Demikian pula sat kami akan menghadapi ujian akhir sekolah Nyai selalu meminta kami untuk menemuinya. Dan Nyai selalu berpesan kepada kami untuk selalu belajar dan belajar.
"Kamu harus jadi orang pintar. Orang pintar sangat dihormati orang. Lihat kakekmu," ujarnya sembari memuji sang suami.
Aku pernah kesal dengan Nyai karena saat masih SMA, Nyai pernah menolak untuk bersalaman dengan gadis pujaan ku karena adanya desas desus Ibu gadis itu seorang janda.
"Apa alasan Nyai tidakmau bersalaman dengan cewek ku? Apa salah dia terhadap Nyai,"protesku.
"Kamu itu kalau cari jodoh liat dulu latar belakang keluarganya," ujar Nyai pendek. Aku cuma terdiam.
Sebagai seorang tetua Nyai mempunyai feeling saat aku mengenalkan seorang wanita bernama Sulastri. Nyai tampak gembira saat aku bersama Sulastri datang ke rumahnya. Nyai begitu antusias. Nyai sangat asyik bercerita dengan Sulastri calon istriku. Mareka tampak sangat akrab. bak orang yang sudah saling mengenal.
"Itu adalah wanita yang cocok mendampingimu. Dan Nyai sangat setuju dengan pilihanmu. Dia mirip dengan Nyai," bisik Nyai saat aku dan Sulastri meninggalkan rumah Nyai.

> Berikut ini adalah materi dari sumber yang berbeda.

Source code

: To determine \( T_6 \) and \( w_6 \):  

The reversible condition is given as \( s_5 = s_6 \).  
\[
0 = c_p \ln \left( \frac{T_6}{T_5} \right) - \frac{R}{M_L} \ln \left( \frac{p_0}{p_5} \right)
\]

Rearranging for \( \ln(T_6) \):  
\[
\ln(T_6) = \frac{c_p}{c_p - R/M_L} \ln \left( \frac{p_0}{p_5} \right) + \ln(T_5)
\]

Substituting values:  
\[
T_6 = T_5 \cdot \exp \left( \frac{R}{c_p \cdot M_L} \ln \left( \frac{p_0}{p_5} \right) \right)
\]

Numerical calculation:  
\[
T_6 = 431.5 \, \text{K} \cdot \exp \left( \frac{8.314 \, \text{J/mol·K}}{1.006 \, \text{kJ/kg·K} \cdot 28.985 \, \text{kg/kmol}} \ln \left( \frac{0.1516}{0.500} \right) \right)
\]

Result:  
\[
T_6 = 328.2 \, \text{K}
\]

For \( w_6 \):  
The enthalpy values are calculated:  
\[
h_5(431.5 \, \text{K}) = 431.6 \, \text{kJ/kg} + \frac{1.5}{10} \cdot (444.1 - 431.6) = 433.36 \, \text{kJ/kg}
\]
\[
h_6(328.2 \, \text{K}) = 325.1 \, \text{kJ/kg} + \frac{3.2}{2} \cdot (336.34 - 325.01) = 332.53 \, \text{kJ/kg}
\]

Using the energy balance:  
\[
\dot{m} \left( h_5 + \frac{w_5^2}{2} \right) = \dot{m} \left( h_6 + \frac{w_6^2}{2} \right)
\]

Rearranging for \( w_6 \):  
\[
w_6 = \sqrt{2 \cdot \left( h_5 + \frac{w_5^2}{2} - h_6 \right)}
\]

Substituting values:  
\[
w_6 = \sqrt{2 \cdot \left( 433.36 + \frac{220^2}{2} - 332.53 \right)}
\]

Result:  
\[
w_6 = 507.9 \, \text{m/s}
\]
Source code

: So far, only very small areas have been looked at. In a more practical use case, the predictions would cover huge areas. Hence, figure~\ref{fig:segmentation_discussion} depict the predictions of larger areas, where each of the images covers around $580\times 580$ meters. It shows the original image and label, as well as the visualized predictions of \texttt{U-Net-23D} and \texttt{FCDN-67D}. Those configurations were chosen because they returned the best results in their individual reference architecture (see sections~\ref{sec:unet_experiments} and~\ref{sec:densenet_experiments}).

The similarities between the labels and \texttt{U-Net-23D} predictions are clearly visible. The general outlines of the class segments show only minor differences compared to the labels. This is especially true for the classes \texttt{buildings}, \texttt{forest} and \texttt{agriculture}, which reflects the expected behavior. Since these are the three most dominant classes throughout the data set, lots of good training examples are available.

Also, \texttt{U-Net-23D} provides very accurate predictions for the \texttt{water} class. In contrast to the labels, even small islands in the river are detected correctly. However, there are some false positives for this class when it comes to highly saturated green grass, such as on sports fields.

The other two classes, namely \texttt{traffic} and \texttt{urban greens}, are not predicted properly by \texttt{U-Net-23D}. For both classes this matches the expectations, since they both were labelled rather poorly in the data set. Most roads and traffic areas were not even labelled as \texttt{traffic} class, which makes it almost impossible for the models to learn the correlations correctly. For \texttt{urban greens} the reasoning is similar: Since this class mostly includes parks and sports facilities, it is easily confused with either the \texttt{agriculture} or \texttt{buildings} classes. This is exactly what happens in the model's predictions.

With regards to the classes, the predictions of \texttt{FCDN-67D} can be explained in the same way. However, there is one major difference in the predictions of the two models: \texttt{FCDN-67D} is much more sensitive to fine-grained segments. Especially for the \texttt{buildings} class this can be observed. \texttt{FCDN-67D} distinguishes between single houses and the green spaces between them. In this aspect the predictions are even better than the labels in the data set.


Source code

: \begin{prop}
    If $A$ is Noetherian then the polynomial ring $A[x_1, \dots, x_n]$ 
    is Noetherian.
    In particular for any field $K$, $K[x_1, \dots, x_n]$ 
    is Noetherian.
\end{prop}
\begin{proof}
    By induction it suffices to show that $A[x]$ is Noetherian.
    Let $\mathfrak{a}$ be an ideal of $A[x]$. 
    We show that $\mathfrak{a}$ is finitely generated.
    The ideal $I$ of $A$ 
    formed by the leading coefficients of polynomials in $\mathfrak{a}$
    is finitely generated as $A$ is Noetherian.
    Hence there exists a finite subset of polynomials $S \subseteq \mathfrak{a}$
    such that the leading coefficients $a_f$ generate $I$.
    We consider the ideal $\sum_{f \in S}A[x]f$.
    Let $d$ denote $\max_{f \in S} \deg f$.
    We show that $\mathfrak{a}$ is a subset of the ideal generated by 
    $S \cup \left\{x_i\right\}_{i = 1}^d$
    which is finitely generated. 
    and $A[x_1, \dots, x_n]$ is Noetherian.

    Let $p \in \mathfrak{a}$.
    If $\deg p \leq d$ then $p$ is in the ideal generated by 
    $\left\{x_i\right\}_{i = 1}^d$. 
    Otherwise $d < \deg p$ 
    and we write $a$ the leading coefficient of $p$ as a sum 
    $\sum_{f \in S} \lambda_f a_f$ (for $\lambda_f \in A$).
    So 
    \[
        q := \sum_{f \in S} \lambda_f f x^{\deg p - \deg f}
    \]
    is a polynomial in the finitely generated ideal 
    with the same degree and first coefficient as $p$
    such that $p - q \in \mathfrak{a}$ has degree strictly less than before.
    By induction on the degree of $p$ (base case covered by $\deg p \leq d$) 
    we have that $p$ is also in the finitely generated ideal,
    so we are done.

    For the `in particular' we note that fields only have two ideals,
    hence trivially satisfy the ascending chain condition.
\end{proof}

Kini Nyai telah wafat. Sebagai cucu aku sangat bahagia, saat menikah Nyai masih bisa melihat aku duduk dipelaminan. Aku sangat bahagia. Dan sebagai cucu aku pun sangat bahagia karena banyak petuah Nyai yang hingga kini masih terngiang di otak ku yang akan kuwariskan kepada anak cucuku nantinya. terutama soal nasehatnya bahwa kehormatan seorang manusia itu bukan diukur dari harta dan kekuasaannya, namun sejauh mana dia sebagai manusia bisa mewariskan sesuatu yang berguna bagi orang banyak. Dan tetap dikenang hingga ajal menjemputnya. Bahkan hingga keliang kuburnya.